Les origines du mouvement

En octobre 2017, lors de l’affaire Weinstein, qui traite de la révélation des agressions sexuelles et harcèlements attribué à Harvey Weinstein, l’actrice Alyssa Milano publie un post sur twitter encourageant les femmes à écrire “me too” en réponse afin que l’opinion publique puisse prendre mesure de l’ampleur du phénomène.

A l’origine, c’est Tarana Burke, travailleuse sociale de Harlem, qui lance l’alerte me too 11 ans plus tôt. Le tweet de l’actrice a donc permis au phénomène de prendre une ampleur beaucoup plus grande à travers la toile. De nombreuses personnalités du cinéma ont à ce moment témoigné et apporté leur soutien au mouvement. Il ne s’agit pas seulement de femmes, mais aussi des hommes, eux aussi victimes d’agressions sexuelles.

Quels effets sur la société ?

Ce mouvement a sans aucun doute permis de libérer la parole des femmes, tant sur les réseaux que dans la sphère privée. Ainsi, un sondage mené par la Fondation des femmes a mis en évidence le fait que sept femmes sur dix ont parlé des agressions sexuelles qu’elles avaient subi à leurs proches pendant la campagne. Elles sont 91% à avoir déclaré cette prise de parole positive. Cette augmentation est d’autant plus confirmée qu’elle s’accompagne d’une hausse des appels aux plateformes d’écoute de plus de 1000 femmes par mois entre octobre et décembre 2017.

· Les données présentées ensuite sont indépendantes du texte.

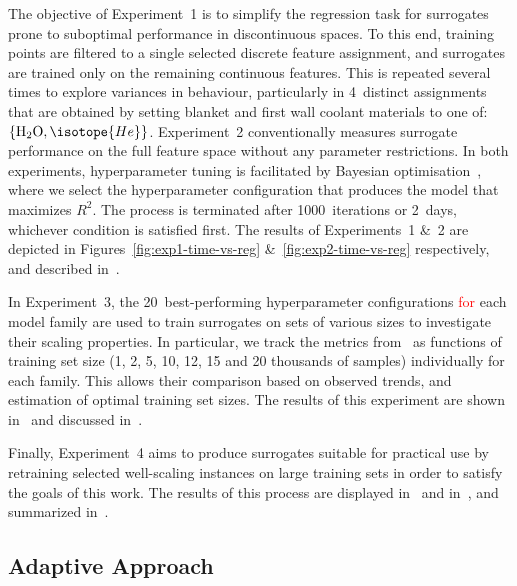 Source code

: The objective of Experiment~1 is to simplify the regression task for
surrogates prone to suboptimal performance in discontinuous spaces.
To this end, training points are filtered to a single selected discrete feature
assignment, and surrogates are trained only on the remaining continuous features.
This is repeated several times to explore variances in behaviour,
particularly in 4~distinct assignments that are obtained by setting blanket and
first wall coolant materials to one
of:~$\{\text{H\textsubscript{2}O},\isotope{He}\}$.
Experiment~2 conventionally measures surrogate performance on the full feature
space without any parameter restrictions. In both experiments, hyperparameter tuning is
facilitated by Bayesian optimisation~\cite{movckus1975bayesian}, where we select the
hyperparameter configuration that produces the model that maximizes $R^2$. The
process is terminated after 1000~iterations or 2~days, whichever condition is satisfied first.
The results of Experiments~1 \&~2 are depicted
in Figures~\ref{fig:exp1-time-vs-reg} \&~\ref{fig:exp2-time-vs-reg}
respectively, and described in~.

In Experiment~3, the 20~best-performing hyperparameter configurations
\textcolor{red}{for} each model family are used to train surrogates on sets of various sizes to
investigate their scaling properties. In particular, we track the metrics
from~ as functions of training set size (1, 2, 5, 10, 12, 15 and 20 thousands
of samples) individually for each family. This allows their comparison based on
observed trends, and estimation of optimal training set sizes.
The results of this experiment are shown in~ and discussed
in~.

Finally, Experiment~4 aims
to produce surrogates suitable for practical use by retraining selected
well-scaling instances on large training sets in order to satisfy the goals of this work.
The results of this process are displayed in~ and
in~, and summarized in~.


\subsection{Adaptive Approach}\label{sec:adaptive}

Le mouvement Me Too a réveillé la parole actrices, des femmes, mais aussi celle des politiques. Ainsi en mars 2018, le gouvernement français annonçait des mesures contre les inégalités homme/femmes avec un budget accrédité de 420 millions d’euros et un projet de loi instaurant un délit d’outrage sexiste. Ces mesures ont cependant créé de la déception chez les associations mobilisées due à l’écart entre intentions affichées et mesures réelles.

Toutefois, le premier semestre de 2018 affichait une hausse de 23% des plaintes déposées pour agressions sexuelles selon le Haut Conseil à l’Egalité. Des résultats qui s’opposent au nombre de condamnation pour agressions sexuelle qui chutent de 25% durant les dix dernières années, qui mettent en lumière le besoin de moyens humains et financiers accordés aux associations.

Comment le mouvement me too a-t-il touché les hommes ?

Selon une étude Ipsos, 66% d’entre eux jugent que le hastag Me Too était une “bonne chose”. Une étude menée par le Parisien montre en enthousiasme plus grand avec 90% des hommes qui auraient trouvé l’écho à l’affaire Weinstein légitime et 87% nécessaire. Le mouvement a également permis a 16% des hommes de changer leur vision du harcèlement sexuel, un taux qui monte à 25% chez les moins de 35 ans. Ces chiffres sont encourageants, mais nettement pas suffisant, d’autant plus que seulement 6% des hommes déclarent avoir constaté un changement dans le comportement des hommes de leur entourage.

Un bilan positif mais des résultats toujours trop faibles

Le mouvement Me Too a incontestablement eu un impact sur la libération des femmes. Cet impact est mondial avec des hashtags créés en plusieurs langues pour les différents pays et ne s’est pas limité aux Etats-Unis. Le mouvement a permis aux femmes de partager leurs expériences et de montrer au monde entier l’ampleur de ces agressions avec notamment des chiffres alarmants. Ceci a permis une prise de conscience globale et engendré la mise en place de mesures qui ont à leur tour fait émerger un manque de moyens pour une prise en charge complète. Le mouvement a fait évoluer la position de certains hommes sur le harcèlement sexuel, preuve que le mouvement Me Too a eu un impact sur les hommes comme sur les femmes.

Deux ans après, les impacts sont positifs mais nécessites d’être entretenu, sous peine que le mouvement s’essouffle.